Trying to decide between a TIC and a condo in San Francisco? You’re not alone. The choice affects your financing, day-to-day ownership, and future resale. The good news is you can make a smart call once you understand how each one works here in the city. In this guide, you’ll learn the key differences, what lenders look for, what to review before you buy, and who each option fits best. Let’s dive in.

Quick definitions

What is a TIC

A Tenancy in Common is shared ownership of a single property where each owner holds an undivided fractional interest, like 25 percent of a four-unit building. Your rights come from the recorded deeds and a private TIC Agreement that lays out who occupies which space, how costs are split, and rules for transfers.
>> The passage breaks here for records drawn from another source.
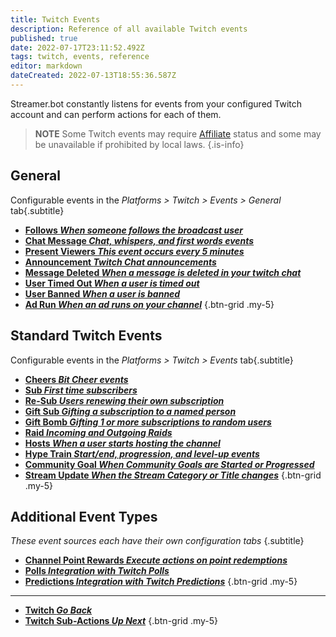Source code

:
 ```yaml
---
title: Twitch Events
description: Reference of all available Twitch events
published: true
date: 2022-07-17T23:11:52.492Z
tags: twitch, events, reference
editor: markdown
dateCreated: 2022-07-13T18:55:36.587Z
---
```


Streamer.bot constantly listens for events from your configured Twitch account and can perform actions for each of them.

> **NOTE**
> Some Twitch events may require [Affiliate](https://help.twitch.tv/s/article/twitch-affiliate-program-faq) status and some may be unavailable if prohibited by local laws.
{.is-info}

## General
Configurable events in the *Platforms > Twitch > Events > General* tab{.subtitle}

- [<i class="mdi mdi-account text--twitch"></i> **Follows *When someone follows the broadcast user***](/Platforms/Twitch/Events/General)
- [<i class="mdi mdi-comment-outline text--twitch"></i> **Chat Message *Chat, whispers, and first words events***](/Platforms/Twitch/Events/General)
- [<i class="mdi mdi-account-multiple text--twitch"></i> **Present Viewers *This event occurs every 5 minutes***](/Platforms/Twitch/Events/General)
- [<i class="mdi mdi-bullhorn text--twitch"></i> **Announcement *Twitch Chat announcements***](/Platforms/Twitch/Events/General)
- [<i class="mdi mdi-comment-remove-outline text--twitch"></i> **Message Deleted *When a message is deleted in your twitch chat***](/Platforms/Twitch/Events/General)
- [<i class="mdi mdi-account-tie-voice-off text--twitch"></i> **User Timed Out *When a user is timed out***](/Platforms/Twitch/Events/General)
- [<i class="mdi mdi-account-minus-outline text--twitch"></i> **User Banned *When a user is banned***](/Platforms/Twitch/Events/General)
- [<i class="mdi mdi-television-classic text--twitch"></i> **Ad Run *When an ad runs on your channel***](/Platforms/Twitch/Events/General)
{.btn-grid .my-5}

## Standard Twitch Events
Configurable events in the *Platforms > Twitch > Events* tab{.subtitle}

- [<i class="mdi mdi-diamond-stone text--twitch"></i> **Cheers *Bit Cheer events***](/Platforms/Twitch/Events/Cheers)
- [<i class="mdi mdi-account-star-outline text--twitch"></i> **Sub *First time subscribers***](/Platforms/Twitch/Events/Sub)
- [<i class="mdi mdi-account-star text--twitch"></i> **Re-Sub *Users renewing their own subscription***](/Platforms/Twitch/Events/Sub)
- [<i class="mdi mdi-wallet-giftcard text--twitch"></i> **Gift Sub *Gifting a subscription to a named person***](/Platforms/Twitch/Events/Gift-Sub)
- [<i class="mdi mdi-gift text--twitch"></i> **Gift Bomb *Gifting 1 or more subscriptions to random users***](/Platforms/Twitch/Events/Gift-Bomb)
- [<i class="mdi mdi-target-account text--twitch"></i> **Raid *Incoming and Outgoing Raids***](/Platforms/Twitch/Events/Raid)
- [<i class="mdi mdi-tooltip-account text--twitch"></i> **Hosts *When a user starts hosting the channel***](/Platforms/Twitch/Events/Hosts)
- [<i class="mdi mdi-train text--twitch"></i> **Hype Train *Start/end, progression, and level-up events***](/Platforms/Twitch/Events/Hype-Train)
- [<i class="mdi mdi-progress-check text--twitch"></i> **Community Goal *When Community Goals are Started or Progressed***](/Platforms/Twitch/Events/Community-Goal)
- [<i class="mdi mdi-update text--twitch"></i> **Stream Update *When the Stream Category or Title changes***](/Platforms/Twitch/Events/Stream-Update)
{.btn-grid .my-5}

## Additional Event Types
*These event sources each have their own configuration tabs* {.subtitle}

- [<i class="mdi mdi-adjust text--twitch"></i>**Channel Point Rewards *Execute actions on point redemptions***](/en/Platforms/Twitch/Channel-Point-Rewards)
- [<i class="mdi mdi-poll text--twitch"></i>**Polls *Integration with Twitch Polls***](/en/Platforms/Twitch/Polls)
- [<i class="mdi mdi-poll mdi-flip-h text--twitch"></i>**Predictions *Integration with Twitch Predictions***](/en/Platforms/Twitch/Predictions)
{.btn-grid .my-5}

---
- [<i class="mdi mdi-chevron-left"></i>**Twitch *Go Back***](/en/Platforms/Twitch)
- [<i class="mdi mdi-twitch text--twitch"></i>**Twitch Sub-Actions *Up Next***](/en/Sub-Actions/Twitch)
{.btn-grid .my-5}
Because TICs are governed by contracts and general property law, details vary from building to building.

What is a condo

A condominium is fee simple ownership of a specific unit plus a shared interest in the common areas. Condos are governed by California’s Davis-Stirling Common Interest Development Act, which sets standards for HOAs, budgets, reserves, disclosures, and owner protections. Each condo unit has its own deed, and the HOA enforces the rules through recorded CC&Rs.

Why this matters

Condos follow a standardized legal framework that offers predictable disclosures and remedies. TICs run on private agreements that can differ widely. Lenders and insurers treat them differently, which impacts your loan options, rates, and coverage. That is why careful review of documents is essential with a TIC.

Financing and title differences

Condo financing at a glance

Condos typically qualify for a broad range of loans when the project meets eligibility rules. Conventional financing can allow lower down payments for some buyers, and FHA or VA loans may be available if the condominium project is approved. Lenders also look at the building’s financial health, reserves, and legal status before approving a unit.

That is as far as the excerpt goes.